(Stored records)
● ● ● ●
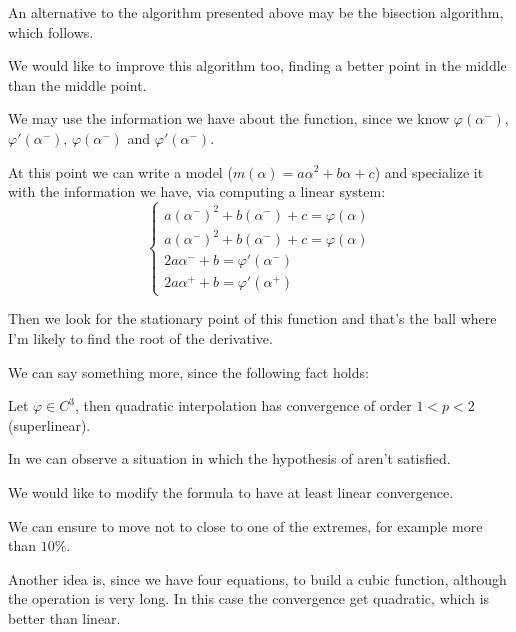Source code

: \documentclass[ComputationalMathematics.tex]{subfiles}
\begin{document}
An alternative to the algorithm presented above may be the bisection algorithm, which follows.



We would like to improve this algorithm too, finding a better point in the middle than the middle point.


We may use the information we have about the function, since we know $\varphi(\alpha^{-})$, $\varphi ' (\alpha^{-})$, $\varphi(\alpha^{-})$ and $\varphi ' (\alpha^{-})$.

At this point we can write a model ($m(\alpha) = a {\alpha}^{2} + b \alpha + c$) and specialize it with the information we have, via computing a linear system:
\[
\begin{cases}
  a {(\alpha^{-})}^{2} + b (\alpha^{-}) + c = \varphi(\alpha)\\
  a {(\alpha^{-})}^{2} + b (\alpha^{-}) + c = \varphi(\alpha)\\
  2a \alpha^{-} + b = \varphi'(\alpha^{-})\\
  2a \alpha^{+} + b = \varphi'(\alpha^{+})
\end{cases}
\]

Then we look for the stationary point of this function and that's the ball where I'm likely to find the root of the derivative.

We can say something more, since the following fact holds:

\begin{proposition}\label{fact:24ott3}
Let $\varphi \in C^{{3}}$, then quadratic interpolation has convergence of order $1 < p < 2$ (superlinear).
\end{proposition}

In  we can observe a situation in which the hypothesis of  aren't satisfied.


We would like to modify the formula to have at least linear convergence.

We can ensure to move not to close to one of the extremes, for example more than $10\%$.

Another idea is, since we have four equations, to build a cubic function, although the operation is very long. In this case the convergence get quadratic, which is better than linear.
\end{document}
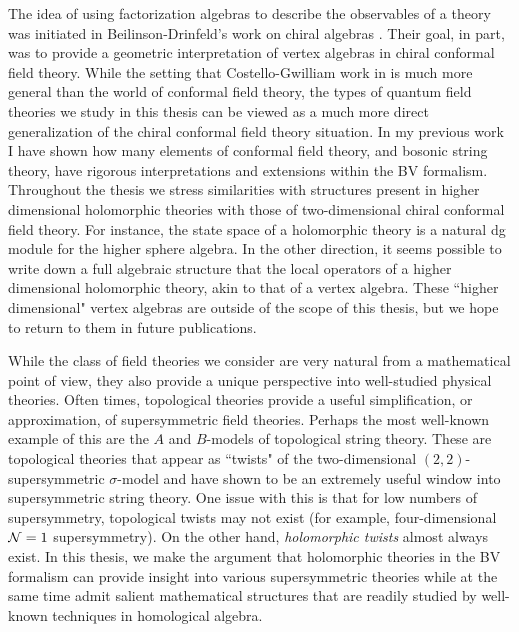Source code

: The idea of using factorization algebras to describe the observables of a theory was initiated in Beilinson-Drinfeld's work on chiral algebras \cite{BD}. 
Their goal, in part, was to provide a geometric interpretation of vertex algebras in chiral conformal field theory. 
While the setting that Costello-Gwilliam work in is much more general than the world of conformal field theory, the types of quantum field theories we study in this thesis can be viewed as a much more direct generalization of the chiral conformal field theory situation. 
In my previous work \cite{BWVir, GGW, GWstring, GWsigma} I have shown how many elements of conformal field theory, and bosonic string theory, have rigorous interpretations and extensions within the BV formalism. 
Throughout the thesis we stress similarities with structures present in higher dimensional holomorphic theories with those of two-dimensional chiral conformal field theory. 
For instance, the state space of a holomorphic theory is a natural dg module for the higher sphere algebra.   
In the other direction, it seems possible to write down a full algebraic structure that the local operators of a higher dimensional holomorphic theory, akin to that of a vertex algebra. 
These ``higher dimensional" vertex algebras are outside of the scope of this thesis, but we hope to return to them in future publications. 

While the class of field theories we consider are very natural from a mathematical point of view, they also provide a unique perspective into well-studied physical theories. 
Often times, topological theories provide a useful simplification, or approximation, of supersymmetric field theories. 
Perhaps the most well-known example of this are the $A$ and $B$-models of topological string theory.
These are topological theories that appear as ``twists" of the two-dimensional $(2,2)$-supersymmetric $\sigma$-model and have shown to be an extremely useful window into supersymmetric string theory. 
One issue with this is that for low numbers of supersymmetry, topological twists may not exist (for example, four-dimensional $\mathcal N=1$ supersymmetry).
On the other hand, {\em holomorphic twists} almost always exist. 
In this thesis, we make the argument that holomorphic theories in the BV formalism can provide insight into various supersymmetric theories while at the same time admit salient mathematical structures that are readily studied by well-known techniques in homological algebra.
● ● ● ●
## EXERCISE REQUIREMENTS
Write out, from the lines above, only those from the line with "While the setting" to the line with "In my previous", exactly as given, including the first and the last.

## SOLUTION FOR THIS PROBLEM
While the setting that Costello-Gwilliam work in is much more general than the world of conformal field theory, the types of quantum field theories we study in this thesis can be viewed as a much more direct generalization of the chiral conformal field theory situation. 
In my previous work \cite{BWVir, GGW, GWstring, GWsigma} I have shown how many elements of conformal field theory, and bosonic string theory, have rigorous interpretations and extensions within the BV formalism. 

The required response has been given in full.